Un juge espagnol veut poursuivre 11 Marocains pour « génocide ». Un militant français fait état des témoignages qu’il a recueillis auprès de Sahraouis

En juin 2013, une équipe scientifique espagnole en train d'exhumer les premiers corps de civils Sahraouis assassinés par des militaires marocains en février 1976.
En juin 2013, une équipe scientifique espagnole en train d'exhumer les premiers corps de civils Sahraouis assassinés par des militaires marocains en février 1976.

Après la mise en cause ces derniers mois de plusieurs responsables et policiers marocains par la justice française, c’est la justice espagnole qui mène l’offensive contre le système répressif initié depuis 40 ans contre les Sahraouis. Pablo Ruz, juge à l’Audience nationale (la plus haute instance pénale d’Espagne), vient en effet de demander le renvoi de onze fonctionnaires, policiers et gendarmes, devant un tribunal pour « génocide » contre le peuple sahraoui entre 1975 et 1991. Une période noire de l’histoire de la colonisation du Sahara occidental par le royaume dont les auteurs n’ont jamais été inquiétés jusqu’à présent.
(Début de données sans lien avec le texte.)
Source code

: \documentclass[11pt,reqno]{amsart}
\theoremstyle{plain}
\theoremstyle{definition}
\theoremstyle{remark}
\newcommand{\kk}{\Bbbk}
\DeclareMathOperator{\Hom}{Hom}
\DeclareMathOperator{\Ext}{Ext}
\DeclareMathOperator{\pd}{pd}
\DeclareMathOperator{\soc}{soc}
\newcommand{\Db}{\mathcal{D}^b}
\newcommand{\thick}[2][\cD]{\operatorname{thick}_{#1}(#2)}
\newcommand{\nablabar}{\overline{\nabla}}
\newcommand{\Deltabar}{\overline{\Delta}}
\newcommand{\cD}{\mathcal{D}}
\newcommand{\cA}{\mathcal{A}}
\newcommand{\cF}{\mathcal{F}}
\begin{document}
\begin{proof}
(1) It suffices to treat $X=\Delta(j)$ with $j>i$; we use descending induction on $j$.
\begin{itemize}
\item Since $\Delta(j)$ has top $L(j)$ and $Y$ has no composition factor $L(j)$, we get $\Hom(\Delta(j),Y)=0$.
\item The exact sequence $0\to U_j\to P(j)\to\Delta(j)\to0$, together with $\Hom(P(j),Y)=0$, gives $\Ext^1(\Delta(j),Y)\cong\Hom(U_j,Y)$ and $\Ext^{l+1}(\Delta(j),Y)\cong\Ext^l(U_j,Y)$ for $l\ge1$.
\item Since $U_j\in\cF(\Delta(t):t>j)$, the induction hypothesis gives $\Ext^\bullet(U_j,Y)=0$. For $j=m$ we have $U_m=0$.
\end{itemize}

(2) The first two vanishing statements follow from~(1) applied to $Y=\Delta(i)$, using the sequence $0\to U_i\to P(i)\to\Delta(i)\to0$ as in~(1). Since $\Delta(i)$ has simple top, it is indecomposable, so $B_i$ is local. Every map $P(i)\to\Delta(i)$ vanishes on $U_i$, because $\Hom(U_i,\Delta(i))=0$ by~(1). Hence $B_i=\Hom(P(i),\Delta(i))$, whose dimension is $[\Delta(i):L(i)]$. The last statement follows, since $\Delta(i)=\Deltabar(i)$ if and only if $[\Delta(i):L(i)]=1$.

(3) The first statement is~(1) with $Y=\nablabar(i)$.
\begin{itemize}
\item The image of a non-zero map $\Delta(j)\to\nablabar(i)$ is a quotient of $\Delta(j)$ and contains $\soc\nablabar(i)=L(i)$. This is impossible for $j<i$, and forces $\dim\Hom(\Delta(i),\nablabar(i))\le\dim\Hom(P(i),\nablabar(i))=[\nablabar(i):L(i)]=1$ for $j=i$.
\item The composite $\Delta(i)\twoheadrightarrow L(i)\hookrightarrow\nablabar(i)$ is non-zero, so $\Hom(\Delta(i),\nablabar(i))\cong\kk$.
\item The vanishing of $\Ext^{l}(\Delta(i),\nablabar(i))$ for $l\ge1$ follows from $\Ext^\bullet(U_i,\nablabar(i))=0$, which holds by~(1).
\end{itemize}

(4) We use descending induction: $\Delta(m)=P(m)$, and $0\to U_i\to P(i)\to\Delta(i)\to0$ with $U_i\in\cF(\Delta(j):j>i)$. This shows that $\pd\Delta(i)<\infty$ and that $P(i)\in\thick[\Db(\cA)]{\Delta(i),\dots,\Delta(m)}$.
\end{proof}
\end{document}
Jean-François Debargue, un Français, actif dans l’humanitaire auprès des réfugiés sahraouis d’Algérie, éclaire cette actualité des témoignages qu’il a recueillis depuis des années sur place.
Les onze responsables des forces de l’ordre marocaines poursuivies par le juge espagnol comparaitront-ils un jour devant un tribunal espagnol ? C’est très peu probable si l’on se fie au lobbying puissant qu’exerce le Maroc pour éviter à tout prix que les tortionnaires et autres bourreaux soient poursuivis, qu’ils aient commis leur crime dans le passé ou récemment, comme cela s’est passé ces dernières semaines en France avec la signature d’un nouvel accord de coopération judiciaire taillé sur mesure pour assurer une immunité aux agents du pouvoir du Makhzen.
La réaction du Maroc, dans un communiqué publié le 11 avril, confirme d’ailleurs cette analyse : le Maroc « réitère son refus de principe de toute poursuite judiciaire contre des citoyens marocains à l’étranger pour des faits supposés avoir été commis sur le territoire national et qui demeurent du ressort de la justice marocaine« .

Disparition de plus de 500 Sahraouis

Mais, quoiqu’il en soit, la décision du juge espagnol Pablo Ruz sera une étape essentielle dans le dossier de la répression qu’exerce le Makhzen depuis 40 ans contre les civils Sahraouis. L’enquête a démarré en 2007, menée au départ par le célèbre juge Baltasar Garzon après la plainte déposée par une association et des familles de victimes suite à la « disparition » de plus de 500 Sahraouis depuis la Marche Verte.
Il faut préciser que de nombreux Sahraouis, victimes de disparitions forcées ou d’exécutions extra-judiciaires, avaient la nationalité espagnole.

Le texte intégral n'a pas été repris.